## PROBLEM REQUIREMENTS
In full and unaltered, output the records below.

Segment Start: SUPPLIED DATA

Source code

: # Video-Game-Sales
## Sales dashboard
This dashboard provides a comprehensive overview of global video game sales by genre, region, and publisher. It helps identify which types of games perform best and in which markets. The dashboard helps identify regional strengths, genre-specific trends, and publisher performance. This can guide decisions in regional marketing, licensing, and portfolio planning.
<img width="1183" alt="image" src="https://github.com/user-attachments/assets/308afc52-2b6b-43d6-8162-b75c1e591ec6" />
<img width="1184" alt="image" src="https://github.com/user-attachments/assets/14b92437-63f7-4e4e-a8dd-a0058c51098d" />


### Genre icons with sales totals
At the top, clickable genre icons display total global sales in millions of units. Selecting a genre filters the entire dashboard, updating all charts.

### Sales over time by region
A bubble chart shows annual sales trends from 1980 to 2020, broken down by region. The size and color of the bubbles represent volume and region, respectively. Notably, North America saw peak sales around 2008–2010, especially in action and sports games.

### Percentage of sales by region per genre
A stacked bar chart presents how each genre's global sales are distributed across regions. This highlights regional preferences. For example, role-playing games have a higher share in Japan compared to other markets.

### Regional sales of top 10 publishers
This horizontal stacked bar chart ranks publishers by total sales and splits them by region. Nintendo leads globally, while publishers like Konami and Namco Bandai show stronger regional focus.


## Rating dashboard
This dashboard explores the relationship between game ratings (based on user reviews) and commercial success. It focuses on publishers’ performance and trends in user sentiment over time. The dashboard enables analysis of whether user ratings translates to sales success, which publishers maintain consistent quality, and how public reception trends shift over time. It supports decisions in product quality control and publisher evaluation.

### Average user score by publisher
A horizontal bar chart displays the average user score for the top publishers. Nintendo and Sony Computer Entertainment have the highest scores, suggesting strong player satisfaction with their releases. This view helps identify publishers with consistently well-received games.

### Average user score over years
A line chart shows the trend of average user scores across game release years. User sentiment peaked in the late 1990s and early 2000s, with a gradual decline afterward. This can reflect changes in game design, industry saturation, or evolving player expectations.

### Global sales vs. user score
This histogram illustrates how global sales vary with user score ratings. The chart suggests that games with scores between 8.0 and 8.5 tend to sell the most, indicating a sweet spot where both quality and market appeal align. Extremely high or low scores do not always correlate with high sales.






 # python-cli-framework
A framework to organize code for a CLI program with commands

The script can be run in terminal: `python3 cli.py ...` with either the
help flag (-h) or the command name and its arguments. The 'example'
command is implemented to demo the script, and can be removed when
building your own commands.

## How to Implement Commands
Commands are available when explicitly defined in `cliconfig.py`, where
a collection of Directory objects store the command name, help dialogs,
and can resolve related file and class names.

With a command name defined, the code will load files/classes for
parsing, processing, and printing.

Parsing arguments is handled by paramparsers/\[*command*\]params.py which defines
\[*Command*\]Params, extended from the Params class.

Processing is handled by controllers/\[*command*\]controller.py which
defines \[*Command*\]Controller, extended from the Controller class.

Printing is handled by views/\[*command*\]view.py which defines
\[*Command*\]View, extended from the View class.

Segment End: SUPPLIED DATA

## REPLY TO THE TASK
Source code

: # Video-Game-Sales
## Sales dashboard
This dashboard provides a comprehensive overview of global video game sales by genre, region, and publisher. It helps identify which types of games perform best and in which markets. The dashboard helps identify regional strengths, genre-specific trends, and publisher performance. This can guide decisions in regional marketing, licensing, and portfolio planning.
<img width="1183" alt="image" src="https://github.com/user-attachments/assets/308afc52-2b6b-43d6-8162-b75c1e591ec6" />
<img width="1184" alt="image" src="https://github.com/user-attachments/assets/14b92437-63f7-4e4e-a8dd-a0058c51098d" />


### Genre icons with sales totals
At the top, clickable genre icons display total global sales in millions of units. Selecting a genre filters the entire dashboard, updating all charts.

### Sales over time by region
A bubble chart shows annual sales trends from 1980 to 2020, broken down by region. The size and color of the bubbles represent volume and region, respectively. Notably, North America saw peak sales around 2008–2010, especially in action and sports games.

### Percentage of sales by region per genre
A stacked bar chart presents how each genre's global sales are distributed across regions. This highlights regional preferences. For example, role-playing games have a higher share in Japan compared to other markets.

### Regional sales of top 10 publishers
This horizontal stacked bar chart ranks publishers by total sales and splits them by region. Nintendo leads globally, while publishers like Konami and Namco Bandai show stronger regional focus.


## Rating dashboard
This dashboard explores the relationship between game ratings (based on user reviews) and commercial success. It focuses on publishers’ performance and trends in user sentiment over time. The dashboard enables analysis of whether user ratings translates to sales success, which publishers maintain consistent quality, and how public reception trends shift over time. It supports decisions in product quality control and publisher evaluation.

### Average user score by publisher
A horizontal bar chart displays the average user score for the top publishers. Nintendo and Sony Computer Entertainment have the highest scores, suggesting strong player satisfaction with their releases. This view helps identify publishers with consistently well-received games.

### Average user score over years
A line chart shows the trend of average user scores across game release years. User sentiment peaked in the late 1990s and early 2000s, with a gradual decline afterward. This can reflect changes in game design, industry saturation, or evolving player expectations.

### Global sales vs. user score
This histogram illustrates how global sales vary with user score ratings. The chart suggests that games with scores between 8.0 and 8.5 tend to sell the most, indicating a sweet spot where both quality and market appeal align. Extremely high or low scores do not always correlate with high sales.






 # python-cli-framework
A framework to organize code for a CLI program with commands

The script can be run in terminal: `python3 cli.py ...` with either the
help flag (-h) or the command name and its arguments. The 'example'
command is implemented to demo the script, and can be removed when
building your own commands.

## How to Implement Commands
Commands are available when explicitly defined in `cliconfig.py`, where
a collection of Directory objects store the command name, help dialogs,
and can resolve related file and class names.

With a command name defined, the code will load files/classes for
parsing, processing, and printing.

Parsing arguments is handled by paramparsers/\[*command*\]params.py which defines
\[*Command*\]Params, extended from the Params class.

Processing is handled by controllers/\[*command*\]controller.py which
defines \[*Command*\]Controller, extended from the Controller class.

Printing is handled by views/\[*command*\]view.py which defines
\[*Command*\]View, extended from the View class.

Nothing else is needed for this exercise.